At his heels came our old friend Lestrade, of Scotland Yard--thin and austere. The gravity of both their faces foretold some weighty quest. The detective shook hands without a word. Mycroft Holmes struggled out of his overcoat and subsided into an armchair.

"A most annoying business, Sherlock," said he. "I extremely dislike altering my habits, but the powers that be would take no denial. In the present state of Siam it is most awkward that I should be away from the office. But it is a real crisis. I have never seen the Prime Minister so upset. As to the Admiralty--it is buzzing like an overturned bee-hive. Have you read up the case?"

"We have just done so. What were the technical papers?"

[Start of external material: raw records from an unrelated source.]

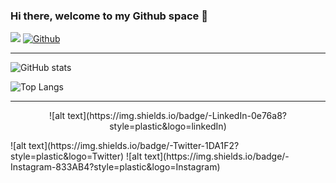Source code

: ### Hi there, welcome to my Github space 🚀

![](https://visitor-badge.laobi.icu/badge?page_id=MohlalaComfort.MohlalaComfort)  [![Github](https://img.shields.io/github/followers/CharalambosIoannou?label=Follow&style=social)](https://github.com/MohlalaComfort)

---
<!--
**MohlalaComfort/MohlalaComfort** is a ✨ _special_ ✨ repository because its `README.md` (this file) appears on your GitHub profile.

Here are some ideas to get you started:

- 🔭 I’m currently working on ...
- 🌱 I’m currently learning ...
- 👯 I’m looking to collaborate on ...
- 🤔 I’m looking for help with ...
- 💬 Ask me about ...
- 📫 How to reach me: ...
- 😄 Pronouns: ...
- ⚡ Fun fact: ...
-->



![GitHub stats](https://github-readme-stats.vercel.app/api?username=MohlalaComfort&show_icons=true&theme=tokyonight) 

![Top Langs](https://github-readme-stats.vercel.app/api/top-langs/?username=MohlalaComfort&theme=tokyonight)

---
<p align="center">
![alt text](https://img.shields.io/badge/-LinkedIn-0e76a8?style=plastic&logo=linkedIn)</a>
</p>
![alt text](https://img.shields.io/badge/-Twitter-1DA1F2?style=plastic&logo=Twitter) 
![alt text](https://img.shields.io/badge/-Instagram-833AB4?style=plastic&logo=Instagram)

"Ah, there's the point! Fortunately, it has not come out. The press would be furious if it did. The papers which this wretched youth had in his pocket were the plans of the Bruce-Partington submarine."

Mycroft Holmes spoke with a solemnity which showed his sense of the importance of the subject. His brother and I sat expectant.

"Surely you have heard of it? I thought everyone had heard of it."

"Only as a name."

"Its importance can hardly be exaggerated. It has been the most jealously guarded of all government secrets. You may take it from me that naval warfare becomes impossible withing the radius of a Bruce-Partington's operation. Two years ago a very large sum was smuggled through the Estimates and was expended in acquiring a monopoly of the invention. Every effort has been made to keep the secret. The plans, which are exceedingly intricate, comprising some thirty separate patents, each essential to the working of the whole, are kept in an elaborate safe in a confidential office adjoining the arsenal, with burglar-proof doors and windows. Under no conceivable circumstances were the plans to be taken from the office. If the chief constructor of the Navy desired to consult them, even he was forced to go to the Woolwich office for the purpose. And yet here we find them in the pocket of a dead junior clerk in the heart of London. From an official point of view it's simply awful."

"But you have recovered them?"

"No, Sherlock, no! That's the pinch. We have not. Ten papers were taken from Woolwich. There were seven in the pocket of Cadogan West. The three most essential are gone--stolen, vanished. You must drop everything, Sherlock. Never mind your usual petty puzzles of the police-court. It's a vital international problem that you have to solve. Why did Cadogan West take the papers, where are the missing ones, how did he die, how came his body where it was found, how can the evil be set right? Find an answer to all these questions, and you will have done good service for your country."

"Why do you not solve it yourself, Mycroft? You can see as far as I."

"Possibly, Sherlock. But it is a question of getting details. Give me your details, and from an armchair I will return you an excellent expert opinion. But to run here and run there, to cross-question railway guards, and lie on my face with a lens to my eye--it is not my metier. No, you are the one man who can clear the matter up. If you have a fancy to see your name in the next honours list--"

My friend smiled and shook his head.